In 1830, Lewis Taylor owned a mill on Fishing Creek, which flows into Tar River; at the same time, he and one Paschal, owned a mill on Tar River, below the mouth of Fishing Creek, and a little short of two miles from the other, which, in that year, 1830, they sold to defendant, Cannaday. *Page 166 Early in 1834, the defendant took down his dam and rebuilt it, making it higher than it had been.

In 1835, Taylor filed a petition in Granville County Court, against the defendant, under the Act of Assembly, claiming damages for ponding back the water upon his land and waterwheel, by means of this new erection; and in the Superior Court, to which it was taken by appeal, recovered an annual damage of twenty dollars.

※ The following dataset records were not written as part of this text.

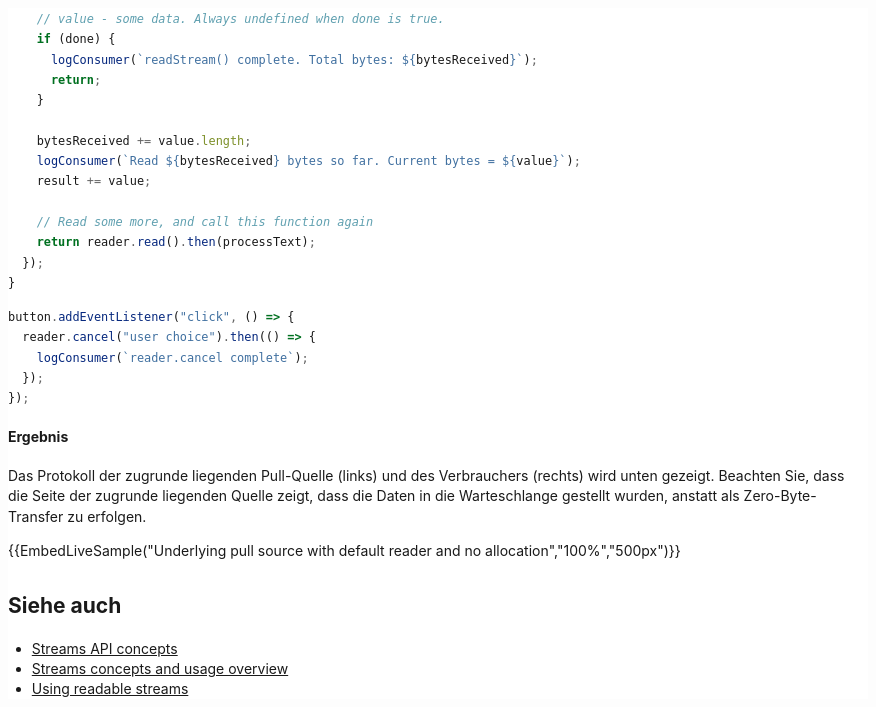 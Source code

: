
```js hidden
    // value - some data. Always undefined when done is true.
    if (done) {
      logConsumer(`readStream() complete. Total bytes: ${bytesReceived}`);
      return;
    }

    bytesReceived += value.length;
    logConsumer(`Read ${bytesReceived} bytes so far. Current bytes = ${value}`);
    result += value;

    // Read some more, and call this function again
    return reader.read().then(processText);
  });
}
```

```js hidden
button.addEventListener("click", () => {
  reader.cancel("user choice").then(() => {
    logConsumer(`reader.cancel complete`);
  });
});
```

#### Ergebnis

Das Protokoll der zugrunde liegenden Pull-Quelle (links) und des Verbrauchers (rechts) wird unten gezeigt.
Beachten Sie, dass die Seite der zugrunde liegenden Quelle zeigt, dass die Daten in die Warteschlange gestellt wurden, anstatt als Zero-Byte-Transfer zu erfolgen.

{{EmbedLiveSample("Underlying pull source with default reader and no allocation","100%","500px")}}

## Siehe auch

- [Streams API concepts](/de/docs/Web/API/Streams_API/Concepts)
- [Streams concepts and usage overview](/de/docs/Web/API/Streams_API#concepts_and_usage)
- [Using readable streams](/de/docs/Web/API/Streams_API/Using_readable_streams)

Taylor conveyed the mill on Fishing Creek to the plaintiffs, (Burwell and Eaton,) who, in May, 1852, filed a petition for damages for ponding the water back into Fishing Creek, by means of his dam on Tar River, and thus overflowing their land and obstructing their mill-wheel. The cause was carried by appeal to the Superior Court of Granville, and thence removed, on affidavit, to the Superior Court of Franklin. On the trial, in that Court, there was proof, that in the year, 1851, the defendant raised his dam still higher than it was in 1834. The plaintiffs offered in evidence the record of the Superior Court of Granville, showing the recovery of damages by Lewis Taylor against the present defendant, and insisted, that if the water was raised by the dam of 1851, as high as it was by the dam of 1834, the defendant was estopped to deny that it was a wrongful act thus to raise it in 1851, and was liable, unless he could show a license therefor.

The introduction of this record was objected to by the defendant, who insisted, that it was not admissible either as an estoppel, or as proof in any way.

But his Honor was of opinion, that this record was admissible, "to show the fact, that the dam of 1834, was so high as wrongfully to pond the water on Taylor, the assignor of the plaintiffs; and the jury were allowed to infer from this fact, thus established, that the dam of 1851 was raised too high, if they should find that it was as high as the dam of 1834." To this instruction the defendant excepted.

Verdict for the plaintiffs. Judgment and appeal. Had the plaintiff in 1834, in an action on the case for overflowing land, c., on the plea of "not guilty," obtained a verdict and judgment for damages against the defendant, and afterwards, in 1851, brought a second action on the case for overflowing his land, c., it is settled, that the verdict and judgment in the first action, is inadmissible as evidence, and cannot be pleaded as an estoppel in the second action. Bennet v. Holmes, 1 Dev. and Bat. 486; Long v. Baugus, 2 Ire. 292; Rogers v. Ratcliff, decided at this term. In those cases, the subject is fully discussed, and the argument is exhausted. Such being the rule, in regard to a verdict and judgment in a former action on the case, upon the plea of the general issue, of course the like rule must apply in regard to a verdict and judgment in a proceeding by petition under the statute, which is summary, and is designed as a substitute for the action on the case. Indeed, the statute enacts that the judgment shall have force and effect for the term of five years in certain cases, after which, the matter stands in statuquo, and the parties may commence de novo. So that the first proceeding is not conclusive, and fixes nothing. The rights of the parties, and the condition of things at the commencement of the second proceeding being open questions.

In our case, his Honor allowed the defendant to be trammelled, and bound to some extent, by the proceeding in 1834; in this manner: it is established that, in 1834, the dam was too high; the dam in 1851, is as high as it was in 1834; ergo, it is too high in 1851. It will be remarked, that the minor premise is not established by the record, but must be proven by the testimony of witnesses, and matters de hors; so, it is not conclusive as evidence, and cannot be pleaded as an estoppel; and consequently, it must be passed on by the jury in the second case. This being so, there is no authority, or reason, why the second jury should not pass upon the whole matter, in as full and free a manner as was done by the first jury.